Barra took a minute to think about it. “Have you ever been to Venice?” she asked.

“Yes,” Allie replied. “Twice.” Her third-ever lesbian kiss had taken place on the Bridge of Sighs. It had been very romantic. Until Allie had fucked it up with an “it’s not you; it’s me.”

“Well,” Barra said. “I love traveling. But mostly to places where the buildings are the main attraction. Like in Venice. And Prague. And Barcelona.”

“So you travel for the architecture?” Allie asked. “I guess they do say if you’re passionate about something it won’t ever feel like—”

“So, what do you two think about voting Valerie out tonight?” Sutton said, cutting her off. She dropped down in front of them and leaned back on her palms.

“Valerie’s got the protection bracelet,” Allie pointed out, feeling an itch of irritation she couldn’t describe. Or maybe she could. Maybe she was irritated that Sutton showed up and was ruining a perfect moment. A soft moment between Allie and Barra.

“She’s lying,” Sutton replied matter-of-factly. “And I hate liars.”

Allie caught Barra’s eye. Liars. They were the liars.

“Do you think Hazel will go for it?” Sutton asked Barra.

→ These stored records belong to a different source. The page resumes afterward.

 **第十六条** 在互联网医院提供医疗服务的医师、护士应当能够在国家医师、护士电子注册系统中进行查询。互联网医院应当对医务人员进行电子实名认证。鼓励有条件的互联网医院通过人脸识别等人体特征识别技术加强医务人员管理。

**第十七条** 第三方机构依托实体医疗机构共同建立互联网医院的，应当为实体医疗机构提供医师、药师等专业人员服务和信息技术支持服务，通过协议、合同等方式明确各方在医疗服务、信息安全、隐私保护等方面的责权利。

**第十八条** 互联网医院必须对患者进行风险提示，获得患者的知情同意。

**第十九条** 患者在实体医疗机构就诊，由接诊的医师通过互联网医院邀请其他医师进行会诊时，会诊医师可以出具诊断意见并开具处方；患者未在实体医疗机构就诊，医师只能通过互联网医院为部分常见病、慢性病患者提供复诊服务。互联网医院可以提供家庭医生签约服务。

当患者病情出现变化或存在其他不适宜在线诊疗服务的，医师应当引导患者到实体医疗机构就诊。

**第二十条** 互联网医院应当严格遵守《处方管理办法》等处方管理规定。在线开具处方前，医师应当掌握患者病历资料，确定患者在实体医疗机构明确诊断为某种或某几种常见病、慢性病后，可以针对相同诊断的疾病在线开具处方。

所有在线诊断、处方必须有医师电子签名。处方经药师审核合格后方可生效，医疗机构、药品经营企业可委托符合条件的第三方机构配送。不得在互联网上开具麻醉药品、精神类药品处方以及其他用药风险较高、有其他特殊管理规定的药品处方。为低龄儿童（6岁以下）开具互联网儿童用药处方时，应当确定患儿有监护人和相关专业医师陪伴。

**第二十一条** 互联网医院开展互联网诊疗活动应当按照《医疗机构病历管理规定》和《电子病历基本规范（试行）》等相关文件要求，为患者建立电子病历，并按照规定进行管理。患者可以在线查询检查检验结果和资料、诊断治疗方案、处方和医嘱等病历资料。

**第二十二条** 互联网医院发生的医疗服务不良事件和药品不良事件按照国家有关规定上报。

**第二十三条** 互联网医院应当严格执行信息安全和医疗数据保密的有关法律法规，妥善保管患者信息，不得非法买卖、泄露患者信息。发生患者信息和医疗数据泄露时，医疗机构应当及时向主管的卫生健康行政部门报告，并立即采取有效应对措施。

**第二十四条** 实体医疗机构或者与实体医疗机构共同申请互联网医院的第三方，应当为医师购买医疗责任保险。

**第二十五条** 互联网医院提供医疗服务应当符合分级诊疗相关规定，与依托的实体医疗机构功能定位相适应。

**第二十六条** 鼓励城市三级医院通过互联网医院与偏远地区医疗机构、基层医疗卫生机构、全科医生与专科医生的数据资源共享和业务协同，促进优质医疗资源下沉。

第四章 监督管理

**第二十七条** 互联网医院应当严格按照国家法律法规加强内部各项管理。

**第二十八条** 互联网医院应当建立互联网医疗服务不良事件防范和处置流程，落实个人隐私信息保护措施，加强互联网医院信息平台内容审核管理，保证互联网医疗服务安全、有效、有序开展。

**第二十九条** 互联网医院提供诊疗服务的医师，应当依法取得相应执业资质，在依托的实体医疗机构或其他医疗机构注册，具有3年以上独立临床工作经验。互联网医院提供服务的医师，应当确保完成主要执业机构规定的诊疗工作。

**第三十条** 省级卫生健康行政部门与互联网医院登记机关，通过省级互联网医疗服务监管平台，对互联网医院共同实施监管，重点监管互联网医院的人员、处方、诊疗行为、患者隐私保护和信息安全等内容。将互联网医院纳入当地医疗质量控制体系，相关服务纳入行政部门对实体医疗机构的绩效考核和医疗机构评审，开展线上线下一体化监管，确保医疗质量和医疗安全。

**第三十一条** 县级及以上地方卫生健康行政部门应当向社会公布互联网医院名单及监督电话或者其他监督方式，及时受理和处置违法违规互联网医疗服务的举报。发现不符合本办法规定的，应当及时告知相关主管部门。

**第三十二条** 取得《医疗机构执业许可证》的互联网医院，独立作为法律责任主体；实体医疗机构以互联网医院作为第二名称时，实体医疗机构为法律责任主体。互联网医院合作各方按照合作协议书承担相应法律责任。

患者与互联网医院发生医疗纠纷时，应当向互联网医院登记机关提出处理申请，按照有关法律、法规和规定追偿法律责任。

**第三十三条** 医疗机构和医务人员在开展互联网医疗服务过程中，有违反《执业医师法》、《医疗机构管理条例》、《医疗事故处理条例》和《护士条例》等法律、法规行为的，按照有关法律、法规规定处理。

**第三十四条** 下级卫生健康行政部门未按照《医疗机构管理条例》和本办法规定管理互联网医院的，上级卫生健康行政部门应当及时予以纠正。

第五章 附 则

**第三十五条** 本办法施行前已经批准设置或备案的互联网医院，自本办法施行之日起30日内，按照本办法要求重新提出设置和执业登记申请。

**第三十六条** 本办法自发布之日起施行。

Barra snapped her eyes away from Allie’s and toward Hazel, who had joined the game of tic-tac-toe. She was standing with her hands on her hips, squinting down at the sand. Toph was standing beside her, scowling. “I’ll talk to her,” Barra said. “And Tilly and Toph too.”

Sutton looked satisfied. Then she smacked Allie’s ankle and leaped up. “Come with me to the watering hole. I want to catch Anna and Elodie, and I need you there as a buffer.”

Allie groaned inwardly but didn’t protest. “Fine,” she muttered, but only because without her, Elodie and Anna would probably shut Sutton down in under thirty seconds.

Allie wasn’t prepared to go out just because Sutton didn’t have a gentle bone in her body. She pushed herself to her feet and brushed sand from her legs. Then she shot Barra a look and mouthed, “wish me luck.” Though she probably needed more than luck.

Barra chuckled, and for a brief second Allie felt warmth slip down her arms. She almost stopped to question it, but then immediately shut it down.

It was just the sun. The relentless, baking sun.